奨学金をエサに…韓国の世宗大学、学生たちに「広報コメント」書かせた
ハンギョレ新聞 2021/3/23(火) 14:09配信
学生広報記者たちに コメント1件当たり奨学金の名目で金銭を支給 入試コミュニティなどに年間数千件のコメント 大学側「強制的にさせたことはない」
世宗大学が2015年から「学校広報記者」という名で学生を募集し、年間最大で数千件の大学広報コメントを受験生コミュニティやポータルサイトに組織的に作成していたことが分かった。同大学側はコメントを書いた学生に対し「奨学金」の名目で金銭を支給していたが、学生たちは「プレッシャーを感じた」と打ち明けた。
22日、ハンギョレが入手した「コメント実績現況」という同大学内部の資料によると、昨年1月から今年2月までの1年1カ月の間、世宗大学広報記者団の学生約10人を含め、教授、教職員らは「ネイバー知識人」や「受万フィ」(韓国最大の入試コミュニティ)などのポータルやコミュニティサイトに計4200件以上のコメントを作成していたことが分かった。学生たちは「広報記者」の名でではなく、個人IDでコメントを書き込んだ。
これは入試専門企業「ユーウェイ」のコンサルティングによるもの。2015年7月27日にユーウェイが世宗大学に送った「世宗大学校広報大使&記者団活動計画」という文書によると、ユーウェイは「受万フィ」「ネイバー知識人」に掲示された世宗大学に関する質問に広報記者団が返答コメントを書き込む案を提示した。具体的な「回答作成ガイドライン」も提供していた。
世宗大学は、ユーウェイのコンサルティング後、すぐにこのような内容を実施した。四半期ごとに10人前後の学生を広報記者団に選び、広報室がコメント作成の指針を伝えた。これに対し、学生らはコミュニティに入り「世宗大」「世宗大学校」を検索した後、「回答待ちの質問」のうち最も最近登録された質問、または大学・学科の比較についての質問に順番にコメントをつけた。広報室はコメントを書いた学生に、コメント1件当たり最低時給の半分(2021年基準で30分当たり4360ウォン、約420円)を勤労奨学金として与えた。また、最大認定時間を月20時間に設定し、学生1人当たり1カ月で最大40件のコメントを書かせていた。
学生たちは特に、大学入試を控えた受験生・学生が大学の序列、学科の序列を問う質問に集中的に答えていた。広報記者団として勤務した経歴のあるAさんは本紙の電話インタビューで「大学を比較する質問に対し、入試結果表や“インソウル(ソウルの大学)”など、学校の地理的位置などを推して、比較対象の他大学よりも良いという趣旨のコメントを書けというのが大学側の希望する方向性だった」とし「コメント1件につき0.5時間と認めて奨学金をもらっていたので、プレッシャーを感じていた」と打ち明けた。
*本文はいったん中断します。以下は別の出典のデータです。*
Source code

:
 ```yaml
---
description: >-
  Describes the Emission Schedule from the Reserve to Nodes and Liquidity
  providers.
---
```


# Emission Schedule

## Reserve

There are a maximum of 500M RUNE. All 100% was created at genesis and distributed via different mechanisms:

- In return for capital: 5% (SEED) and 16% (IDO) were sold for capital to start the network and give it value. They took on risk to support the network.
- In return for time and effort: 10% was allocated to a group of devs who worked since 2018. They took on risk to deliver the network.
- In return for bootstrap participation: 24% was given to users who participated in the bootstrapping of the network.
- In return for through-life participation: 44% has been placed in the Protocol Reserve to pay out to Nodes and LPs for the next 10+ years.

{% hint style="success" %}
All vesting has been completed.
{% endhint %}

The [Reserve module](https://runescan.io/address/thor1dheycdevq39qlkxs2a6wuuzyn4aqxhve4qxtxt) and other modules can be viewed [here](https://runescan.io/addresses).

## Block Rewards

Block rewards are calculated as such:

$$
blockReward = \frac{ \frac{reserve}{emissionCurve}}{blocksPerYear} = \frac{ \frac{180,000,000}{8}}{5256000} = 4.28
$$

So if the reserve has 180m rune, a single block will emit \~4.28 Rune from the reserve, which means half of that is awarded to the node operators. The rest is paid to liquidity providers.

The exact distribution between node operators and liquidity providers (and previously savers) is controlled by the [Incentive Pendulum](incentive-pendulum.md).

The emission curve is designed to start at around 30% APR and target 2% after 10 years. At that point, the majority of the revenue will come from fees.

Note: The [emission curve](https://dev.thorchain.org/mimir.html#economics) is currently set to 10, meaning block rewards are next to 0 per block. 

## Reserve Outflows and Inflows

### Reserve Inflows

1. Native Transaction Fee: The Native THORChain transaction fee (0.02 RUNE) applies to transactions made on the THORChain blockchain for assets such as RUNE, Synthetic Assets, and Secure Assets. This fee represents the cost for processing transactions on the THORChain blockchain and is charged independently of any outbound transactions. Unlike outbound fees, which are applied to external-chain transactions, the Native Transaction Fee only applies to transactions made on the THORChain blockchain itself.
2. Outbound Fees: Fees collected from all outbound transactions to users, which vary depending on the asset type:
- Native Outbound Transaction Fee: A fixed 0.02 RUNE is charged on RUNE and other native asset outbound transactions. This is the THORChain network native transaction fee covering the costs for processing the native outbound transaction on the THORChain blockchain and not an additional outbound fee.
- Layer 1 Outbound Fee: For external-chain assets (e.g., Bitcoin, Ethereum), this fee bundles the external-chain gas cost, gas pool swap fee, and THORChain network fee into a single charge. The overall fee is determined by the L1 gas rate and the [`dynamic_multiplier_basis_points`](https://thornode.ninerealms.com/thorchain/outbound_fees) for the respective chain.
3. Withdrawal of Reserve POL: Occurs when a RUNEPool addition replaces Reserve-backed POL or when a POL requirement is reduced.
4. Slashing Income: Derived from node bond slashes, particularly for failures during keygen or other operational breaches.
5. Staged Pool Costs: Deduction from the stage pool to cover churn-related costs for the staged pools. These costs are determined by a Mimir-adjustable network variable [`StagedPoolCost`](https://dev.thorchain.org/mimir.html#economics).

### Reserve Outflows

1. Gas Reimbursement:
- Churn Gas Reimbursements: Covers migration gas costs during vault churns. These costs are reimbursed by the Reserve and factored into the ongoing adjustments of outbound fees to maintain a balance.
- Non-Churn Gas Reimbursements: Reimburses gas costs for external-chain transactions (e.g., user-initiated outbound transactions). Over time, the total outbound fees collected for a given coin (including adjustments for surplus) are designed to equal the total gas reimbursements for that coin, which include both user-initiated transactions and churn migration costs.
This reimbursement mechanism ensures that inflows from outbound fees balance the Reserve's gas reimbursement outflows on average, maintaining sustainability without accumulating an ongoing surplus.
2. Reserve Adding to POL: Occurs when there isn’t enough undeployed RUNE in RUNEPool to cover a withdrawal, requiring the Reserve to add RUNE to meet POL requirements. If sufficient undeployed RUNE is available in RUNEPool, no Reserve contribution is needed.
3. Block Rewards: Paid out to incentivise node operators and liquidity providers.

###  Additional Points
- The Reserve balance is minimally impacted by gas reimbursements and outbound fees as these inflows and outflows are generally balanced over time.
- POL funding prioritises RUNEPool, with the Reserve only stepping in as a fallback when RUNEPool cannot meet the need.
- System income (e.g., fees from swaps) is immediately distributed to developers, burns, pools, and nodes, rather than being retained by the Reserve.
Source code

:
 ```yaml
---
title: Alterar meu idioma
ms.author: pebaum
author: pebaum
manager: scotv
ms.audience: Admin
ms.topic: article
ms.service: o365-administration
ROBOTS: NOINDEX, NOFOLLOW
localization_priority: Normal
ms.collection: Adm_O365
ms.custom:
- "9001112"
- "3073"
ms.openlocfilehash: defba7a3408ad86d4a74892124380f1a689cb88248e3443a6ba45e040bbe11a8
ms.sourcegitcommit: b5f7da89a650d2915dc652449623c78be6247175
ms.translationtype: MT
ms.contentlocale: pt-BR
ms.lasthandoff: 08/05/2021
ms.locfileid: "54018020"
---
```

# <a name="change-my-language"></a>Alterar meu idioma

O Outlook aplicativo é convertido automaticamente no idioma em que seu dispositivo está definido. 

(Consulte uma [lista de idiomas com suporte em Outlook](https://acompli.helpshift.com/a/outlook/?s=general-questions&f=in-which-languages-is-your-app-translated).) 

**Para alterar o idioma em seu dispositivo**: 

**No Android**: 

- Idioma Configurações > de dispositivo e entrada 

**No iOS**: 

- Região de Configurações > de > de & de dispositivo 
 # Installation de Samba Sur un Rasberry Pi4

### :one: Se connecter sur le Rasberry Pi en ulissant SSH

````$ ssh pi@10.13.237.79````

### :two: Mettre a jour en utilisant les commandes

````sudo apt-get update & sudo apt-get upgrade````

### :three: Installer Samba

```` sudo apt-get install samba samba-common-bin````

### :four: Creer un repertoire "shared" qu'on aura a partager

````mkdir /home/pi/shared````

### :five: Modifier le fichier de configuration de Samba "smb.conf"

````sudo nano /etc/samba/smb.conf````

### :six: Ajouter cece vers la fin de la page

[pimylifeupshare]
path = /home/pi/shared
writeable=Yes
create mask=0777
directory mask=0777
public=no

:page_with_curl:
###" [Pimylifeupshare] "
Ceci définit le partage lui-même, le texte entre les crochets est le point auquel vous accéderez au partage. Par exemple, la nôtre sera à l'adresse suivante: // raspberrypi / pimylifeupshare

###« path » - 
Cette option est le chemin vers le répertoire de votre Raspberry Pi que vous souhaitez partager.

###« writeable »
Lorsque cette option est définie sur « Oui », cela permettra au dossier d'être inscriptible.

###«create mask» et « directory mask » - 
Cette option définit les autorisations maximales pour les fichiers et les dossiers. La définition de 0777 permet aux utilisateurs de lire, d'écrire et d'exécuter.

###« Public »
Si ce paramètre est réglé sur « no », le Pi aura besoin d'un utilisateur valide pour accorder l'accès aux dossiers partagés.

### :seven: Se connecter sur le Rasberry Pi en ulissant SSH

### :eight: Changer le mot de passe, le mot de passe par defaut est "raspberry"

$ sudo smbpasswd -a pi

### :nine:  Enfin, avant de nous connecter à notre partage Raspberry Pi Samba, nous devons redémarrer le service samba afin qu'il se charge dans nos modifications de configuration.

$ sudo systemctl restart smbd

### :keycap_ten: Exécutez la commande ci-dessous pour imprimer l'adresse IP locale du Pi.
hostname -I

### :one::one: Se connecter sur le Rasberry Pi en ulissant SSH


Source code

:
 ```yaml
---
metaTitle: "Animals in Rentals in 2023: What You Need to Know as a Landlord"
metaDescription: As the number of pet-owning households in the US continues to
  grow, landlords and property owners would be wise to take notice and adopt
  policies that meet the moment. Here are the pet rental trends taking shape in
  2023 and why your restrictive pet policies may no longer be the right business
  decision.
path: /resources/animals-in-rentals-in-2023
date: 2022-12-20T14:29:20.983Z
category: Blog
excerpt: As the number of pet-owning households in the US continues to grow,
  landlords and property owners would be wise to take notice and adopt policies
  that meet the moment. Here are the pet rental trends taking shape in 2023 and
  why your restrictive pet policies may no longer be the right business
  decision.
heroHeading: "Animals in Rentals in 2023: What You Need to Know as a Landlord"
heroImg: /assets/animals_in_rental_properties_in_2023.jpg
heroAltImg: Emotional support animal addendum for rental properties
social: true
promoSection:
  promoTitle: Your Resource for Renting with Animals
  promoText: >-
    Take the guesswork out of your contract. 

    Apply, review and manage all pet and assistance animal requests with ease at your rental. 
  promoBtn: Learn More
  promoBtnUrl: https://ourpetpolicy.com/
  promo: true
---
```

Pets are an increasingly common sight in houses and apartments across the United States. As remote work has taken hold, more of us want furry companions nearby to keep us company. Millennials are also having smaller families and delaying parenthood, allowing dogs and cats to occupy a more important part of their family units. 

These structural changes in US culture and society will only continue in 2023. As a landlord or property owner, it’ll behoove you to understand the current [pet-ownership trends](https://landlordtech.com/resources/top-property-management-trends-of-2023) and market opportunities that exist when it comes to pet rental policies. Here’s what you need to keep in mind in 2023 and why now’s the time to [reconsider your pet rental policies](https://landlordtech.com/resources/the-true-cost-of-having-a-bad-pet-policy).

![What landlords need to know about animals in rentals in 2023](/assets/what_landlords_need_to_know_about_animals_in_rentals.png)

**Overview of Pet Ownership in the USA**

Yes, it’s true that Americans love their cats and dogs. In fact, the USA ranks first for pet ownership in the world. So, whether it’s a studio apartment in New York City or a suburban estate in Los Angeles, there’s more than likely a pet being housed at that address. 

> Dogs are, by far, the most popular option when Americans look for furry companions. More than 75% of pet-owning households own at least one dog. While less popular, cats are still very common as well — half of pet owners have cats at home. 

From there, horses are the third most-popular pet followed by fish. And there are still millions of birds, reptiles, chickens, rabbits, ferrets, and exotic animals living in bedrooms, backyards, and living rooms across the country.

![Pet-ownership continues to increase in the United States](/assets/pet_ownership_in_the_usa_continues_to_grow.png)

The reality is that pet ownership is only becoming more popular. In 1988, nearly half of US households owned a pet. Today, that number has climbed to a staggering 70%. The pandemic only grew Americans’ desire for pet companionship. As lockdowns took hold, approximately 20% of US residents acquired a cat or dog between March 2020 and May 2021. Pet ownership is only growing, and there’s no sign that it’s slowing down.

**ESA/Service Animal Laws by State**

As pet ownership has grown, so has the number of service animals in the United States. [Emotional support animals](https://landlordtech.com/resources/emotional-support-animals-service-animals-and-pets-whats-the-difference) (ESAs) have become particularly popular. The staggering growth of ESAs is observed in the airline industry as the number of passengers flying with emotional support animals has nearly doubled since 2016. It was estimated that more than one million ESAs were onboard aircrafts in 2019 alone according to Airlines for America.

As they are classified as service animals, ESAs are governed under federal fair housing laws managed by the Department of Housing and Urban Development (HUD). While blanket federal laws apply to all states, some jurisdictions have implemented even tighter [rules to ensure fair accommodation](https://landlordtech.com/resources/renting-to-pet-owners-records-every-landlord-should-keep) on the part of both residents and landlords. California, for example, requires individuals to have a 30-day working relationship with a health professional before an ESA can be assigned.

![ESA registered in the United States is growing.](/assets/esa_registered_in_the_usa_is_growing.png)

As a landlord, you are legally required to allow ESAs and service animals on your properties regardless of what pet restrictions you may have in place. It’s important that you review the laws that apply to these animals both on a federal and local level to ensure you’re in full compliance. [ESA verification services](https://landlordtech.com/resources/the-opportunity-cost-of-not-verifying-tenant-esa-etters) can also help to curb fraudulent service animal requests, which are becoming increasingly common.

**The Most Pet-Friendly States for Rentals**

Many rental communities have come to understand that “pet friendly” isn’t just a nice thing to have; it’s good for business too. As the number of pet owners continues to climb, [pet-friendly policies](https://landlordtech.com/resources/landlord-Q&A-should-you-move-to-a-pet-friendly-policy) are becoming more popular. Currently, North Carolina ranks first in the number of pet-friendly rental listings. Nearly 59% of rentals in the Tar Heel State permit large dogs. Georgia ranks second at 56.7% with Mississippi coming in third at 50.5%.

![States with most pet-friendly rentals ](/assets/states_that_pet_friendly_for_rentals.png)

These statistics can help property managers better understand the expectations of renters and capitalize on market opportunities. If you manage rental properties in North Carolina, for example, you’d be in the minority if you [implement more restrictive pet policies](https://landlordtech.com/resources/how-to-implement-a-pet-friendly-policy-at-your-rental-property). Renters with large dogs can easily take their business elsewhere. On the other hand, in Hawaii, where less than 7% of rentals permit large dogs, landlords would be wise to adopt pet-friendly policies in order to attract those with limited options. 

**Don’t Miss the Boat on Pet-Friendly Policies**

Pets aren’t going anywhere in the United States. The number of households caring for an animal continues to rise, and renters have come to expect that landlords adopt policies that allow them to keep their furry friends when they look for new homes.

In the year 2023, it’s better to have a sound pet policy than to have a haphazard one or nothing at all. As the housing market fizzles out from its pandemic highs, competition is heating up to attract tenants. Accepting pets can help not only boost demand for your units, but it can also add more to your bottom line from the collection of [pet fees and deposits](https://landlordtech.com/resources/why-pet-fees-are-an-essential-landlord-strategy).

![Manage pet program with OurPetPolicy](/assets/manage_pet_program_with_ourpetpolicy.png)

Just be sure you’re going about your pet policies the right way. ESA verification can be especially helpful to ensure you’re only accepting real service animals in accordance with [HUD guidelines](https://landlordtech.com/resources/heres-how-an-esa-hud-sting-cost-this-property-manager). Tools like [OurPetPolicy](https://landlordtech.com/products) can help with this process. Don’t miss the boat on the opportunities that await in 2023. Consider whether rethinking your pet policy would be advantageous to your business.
組織的な広報コメント作成が発覚しないよう気を使っていた情況もうかがえる。「ネイバー知識人」では、広報コメントを書き込むアカウントに不利益を与えるネイバーの方針を考慮し、パソコン1台当たり1つのアカウントでアクセスすることを原則としていた。IPアドレス変更プログラムを使い、2〜3個のアカウントを交互に使用しコメントを書き込むこともあった。これはユーウェイの「ガイドライン」に従ったもので、定期的にIPを変更し、広告コメント作成が発覚しないようにしていたものとみられる。Aさんは「学生本人のものを含め、家族のIDを2〜3個作ってコメント作成に使用した」と語った。ユーウェイのガイドラインには、高校生と受験生が主に訪れるオンラインカフェ「受万フィ」では、高校生、浪人生、大学生の先輩のように言葉遣いを設定してコメントを書くようにとの内容もある。
これについて世宗大学の関係者は「オンライン上で本学に関する問い合わせが数千件ずつ上がってくる。広報記者が自分の学科に関する質問に自ら答えているが、強制的に(返事を)させたことはない」と強調した。さらに「広報室の職員や大学教職員、担当教授らも回答しており、(コメント実績は)実際に学生たちが書き込んだものよりも誇張されている。同じ趣旨で記者団を運営している他の大学も多い」と付け加えた。ユーウェイ関係者は「2015年当時の担当者たちが退社したため(文書の内容については)正確にわかる者がいない」と答えた。